_Exercise prompt:_ In the listing below, locate the line containing "Pet Fortune은 마이크로서비스" and the line containing "- [@thdus12](https://github.com/thdus12) 프론트엔드". Output both of them and every line between, exactly as written, and nothing more.

_Input records:_

+ + + + +

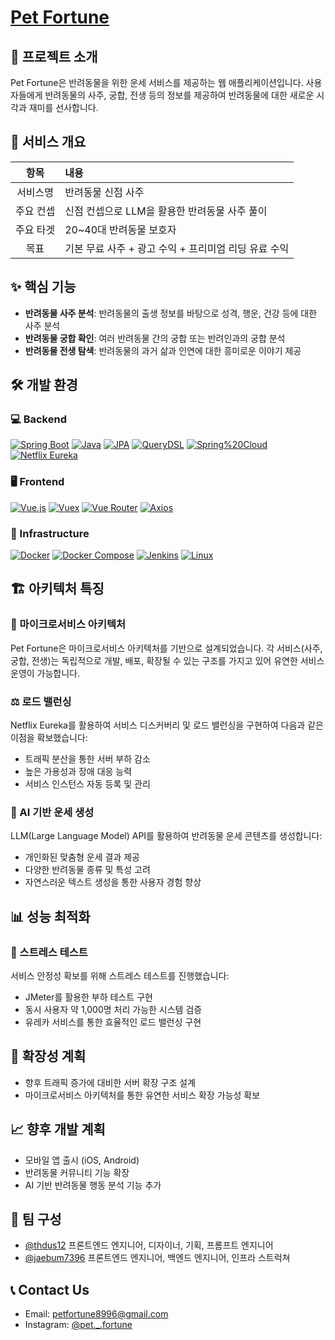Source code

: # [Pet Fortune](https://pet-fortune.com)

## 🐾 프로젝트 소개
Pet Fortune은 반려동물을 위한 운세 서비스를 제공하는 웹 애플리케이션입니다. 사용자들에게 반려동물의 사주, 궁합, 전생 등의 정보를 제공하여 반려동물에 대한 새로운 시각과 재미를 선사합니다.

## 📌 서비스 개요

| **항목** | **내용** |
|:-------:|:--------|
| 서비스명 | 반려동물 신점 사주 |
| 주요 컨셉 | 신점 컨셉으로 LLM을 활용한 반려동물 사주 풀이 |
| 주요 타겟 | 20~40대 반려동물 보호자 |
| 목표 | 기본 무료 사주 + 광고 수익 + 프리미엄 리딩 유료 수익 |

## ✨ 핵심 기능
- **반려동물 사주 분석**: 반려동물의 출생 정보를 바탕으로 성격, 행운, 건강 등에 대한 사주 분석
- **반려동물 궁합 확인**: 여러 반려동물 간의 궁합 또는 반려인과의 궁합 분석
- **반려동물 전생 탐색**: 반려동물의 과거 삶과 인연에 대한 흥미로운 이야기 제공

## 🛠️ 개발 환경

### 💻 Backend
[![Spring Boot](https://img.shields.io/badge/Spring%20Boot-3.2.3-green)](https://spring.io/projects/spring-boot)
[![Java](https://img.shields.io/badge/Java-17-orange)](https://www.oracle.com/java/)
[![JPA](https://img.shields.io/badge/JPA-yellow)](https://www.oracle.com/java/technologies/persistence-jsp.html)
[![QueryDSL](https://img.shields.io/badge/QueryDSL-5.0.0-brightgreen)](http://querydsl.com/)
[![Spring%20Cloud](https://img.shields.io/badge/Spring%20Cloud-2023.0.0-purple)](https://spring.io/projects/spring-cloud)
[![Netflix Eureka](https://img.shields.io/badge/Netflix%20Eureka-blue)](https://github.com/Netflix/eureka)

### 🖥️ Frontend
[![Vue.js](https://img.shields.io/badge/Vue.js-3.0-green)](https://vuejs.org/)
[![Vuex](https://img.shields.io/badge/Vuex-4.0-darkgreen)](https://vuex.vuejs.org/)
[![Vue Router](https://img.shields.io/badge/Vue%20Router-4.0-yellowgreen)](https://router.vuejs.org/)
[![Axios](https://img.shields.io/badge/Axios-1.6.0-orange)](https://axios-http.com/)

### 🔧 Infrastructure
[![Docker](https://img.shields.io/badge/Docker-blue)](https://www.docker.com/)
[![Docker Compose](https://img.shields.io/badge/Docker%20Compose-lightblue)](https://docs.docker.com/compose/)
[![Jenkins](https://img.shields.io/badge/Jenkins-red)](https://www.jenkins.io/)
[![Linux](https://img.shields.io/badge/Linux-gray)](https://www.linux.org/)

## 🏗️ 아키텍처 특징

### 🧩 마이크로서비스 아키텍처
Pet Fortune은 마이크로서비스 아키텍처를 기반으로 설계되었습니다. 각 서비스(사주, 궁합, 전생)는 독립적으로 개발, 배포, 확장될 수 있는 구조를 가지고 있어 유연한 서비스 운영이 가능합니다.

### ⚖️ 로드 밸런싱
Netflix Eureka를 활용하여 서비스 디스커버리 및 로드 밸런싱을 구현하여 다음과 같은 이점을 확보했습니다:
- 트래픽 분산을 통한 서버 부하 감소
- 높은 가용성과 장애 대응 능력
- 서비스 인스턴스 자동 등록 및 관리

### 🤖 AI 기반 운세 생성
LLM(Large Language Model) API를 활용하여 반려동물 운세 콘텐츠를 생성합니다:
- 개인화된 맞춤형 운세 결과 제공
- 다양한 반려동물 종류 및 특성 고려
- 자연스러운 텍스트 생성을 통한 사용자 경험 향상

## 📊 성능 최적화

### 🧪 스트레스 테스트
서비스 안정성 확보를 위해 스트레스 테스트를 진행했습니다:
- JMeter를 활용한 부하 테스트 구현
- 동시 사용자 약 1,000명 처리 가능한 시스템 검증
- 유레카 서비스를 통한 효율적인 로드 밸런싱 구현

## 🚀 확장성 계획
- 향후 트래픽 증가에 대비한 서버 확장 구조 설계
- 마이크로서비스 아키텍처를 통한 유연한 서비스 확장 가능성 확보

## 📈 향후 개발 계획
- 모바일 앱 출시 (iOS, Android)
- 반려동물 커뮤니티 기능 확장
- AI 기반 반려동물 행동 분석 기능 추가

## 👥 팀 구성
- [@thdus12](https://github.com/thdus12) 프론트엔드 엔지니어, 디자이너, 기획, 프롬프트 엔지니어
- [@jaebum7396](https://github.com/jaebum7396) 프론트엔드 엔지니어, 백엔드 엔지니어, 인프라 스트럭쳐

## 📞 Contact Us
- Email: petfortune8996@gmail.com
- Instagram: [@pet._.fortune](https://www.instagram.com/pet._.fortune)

+ + + + +

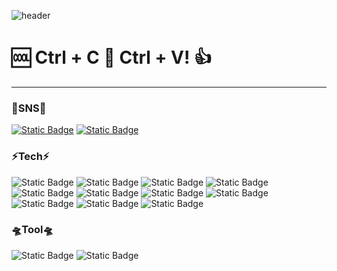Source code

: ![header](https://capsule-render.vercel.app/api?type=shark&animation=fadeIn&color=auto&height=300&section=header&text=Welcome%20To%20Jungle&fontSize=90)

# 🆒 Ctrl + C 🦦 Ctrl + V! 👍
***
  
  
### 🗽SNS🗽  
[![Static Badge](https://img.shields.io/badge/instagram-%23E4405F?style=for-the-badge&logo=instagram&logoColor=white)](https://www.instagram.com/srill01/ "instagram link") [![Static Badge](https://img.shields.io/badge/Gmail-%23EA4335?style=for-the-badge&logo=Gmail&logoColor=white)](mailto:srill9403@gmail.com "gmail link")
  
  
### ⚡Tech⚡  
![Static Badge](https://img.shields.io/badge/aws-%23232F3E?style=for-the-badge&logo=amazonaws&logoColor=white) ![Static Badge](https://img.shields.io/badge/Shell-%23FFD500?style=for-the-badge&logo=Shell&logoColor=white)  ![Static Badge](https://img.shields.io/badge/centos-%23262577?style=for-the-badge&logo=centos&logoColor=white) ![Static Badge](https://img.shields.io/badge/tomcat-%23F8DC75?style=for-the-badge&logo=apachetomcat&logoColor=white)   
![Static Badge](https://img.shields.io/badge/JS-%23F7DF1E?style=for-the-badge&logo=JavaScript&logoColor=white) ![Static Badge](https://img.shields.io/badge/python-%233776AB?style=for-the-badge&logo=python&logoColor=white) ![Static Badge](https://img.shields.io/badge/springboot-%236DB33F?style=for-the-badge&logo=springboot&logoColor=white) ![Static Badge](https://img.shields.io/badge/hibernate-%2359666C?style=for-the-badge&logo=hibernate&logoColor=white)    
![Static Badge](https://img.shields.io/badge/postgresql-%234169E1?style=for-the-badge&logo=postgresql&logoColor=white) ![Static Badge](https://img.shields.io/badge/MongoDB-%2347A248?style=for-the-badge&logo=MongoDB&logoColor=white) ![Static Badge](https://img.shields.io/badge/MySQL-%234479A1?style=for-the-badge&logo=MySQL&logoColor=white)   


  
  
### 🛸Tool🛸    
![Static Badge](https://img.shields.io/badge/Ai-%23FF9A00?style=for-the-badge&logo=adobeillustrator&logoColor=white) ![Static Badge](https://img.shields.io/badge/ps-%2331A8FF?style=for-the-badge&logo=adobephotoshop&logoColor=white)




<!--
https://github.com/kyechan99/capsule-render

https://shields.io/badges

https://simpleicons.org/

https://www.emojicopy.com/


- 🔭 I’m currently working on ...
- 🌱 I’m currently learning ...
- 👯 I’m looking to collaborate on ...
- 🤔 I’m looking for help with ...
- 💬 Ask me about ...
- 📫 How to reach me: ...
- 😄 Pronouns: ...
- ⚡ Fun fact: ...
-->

+ + + + +

_Solved problem:_
Pet Fortune은 마이크로서비스 아키텍처를 기반으로 설계되었습니다. 각 서비스(사주, 궁합, 전생)는 독립적으로 개발, 배포, 확장될 수 있는 구조를 가지고 있어 유연한 서비스 운영이 가능합니다.

### ⚖️ 로드 밸런싱
Netflix Eureka를 활용하여 서비스 디스커버리 및 로드 밸런싱을 구현하여 다음과 같은 이점을 확보했습니다:
- 트래픽 분산을 통한 서버 부하 감소
- 높은 가용성과 장애 대응 능력
- 서비스 인스턴스 자동 등록 및 관리

### 🤖 AI 기반 운세 생성
LLM(Large Language Model) API를 활용하여 반려동물 운세 콘텐츠를 생성합니다:
- 개인화된 맞춤형 운세 결과 제공
- 다양한 반려동물 종류 및 특성 고려
- 자연스러운 텍스트 생성을 통한 사용자 경험 향상

## 📊 성능 최적화

### 🧪 스트레스 테스트
서비스 안정성 확보를 위해 스트레스 테스트를 진행했습니다:
- JMeter를 활용한 부하 테스트 구현
- 동시 사용자 약 1,000명 처리 가능한 시스템 검증
- 유레카 서비스를 통한 효율적인 로드 밸런싱 구현

## 🚀 확장성 계획
- 향후 트래픽 증가에 대비한 서버 확장 구조 설계
- 마이크로서비스 아키텍처를 통한 유연한 서비스 확장 가능성 확보

## 📈 향후 개발 계획
- 모바일 앱 출시 (iOS, Android)
- 반려동물 커뮤니티 기능 확장
- AI 기반 반려동물 행동 분석 기능 추가

## 👥 팀 구성
- [@thdus12](https://github.com/thdus12) 프론트엔드 엔지니어, 디자이너, 기획, 프롬프트 엔지니어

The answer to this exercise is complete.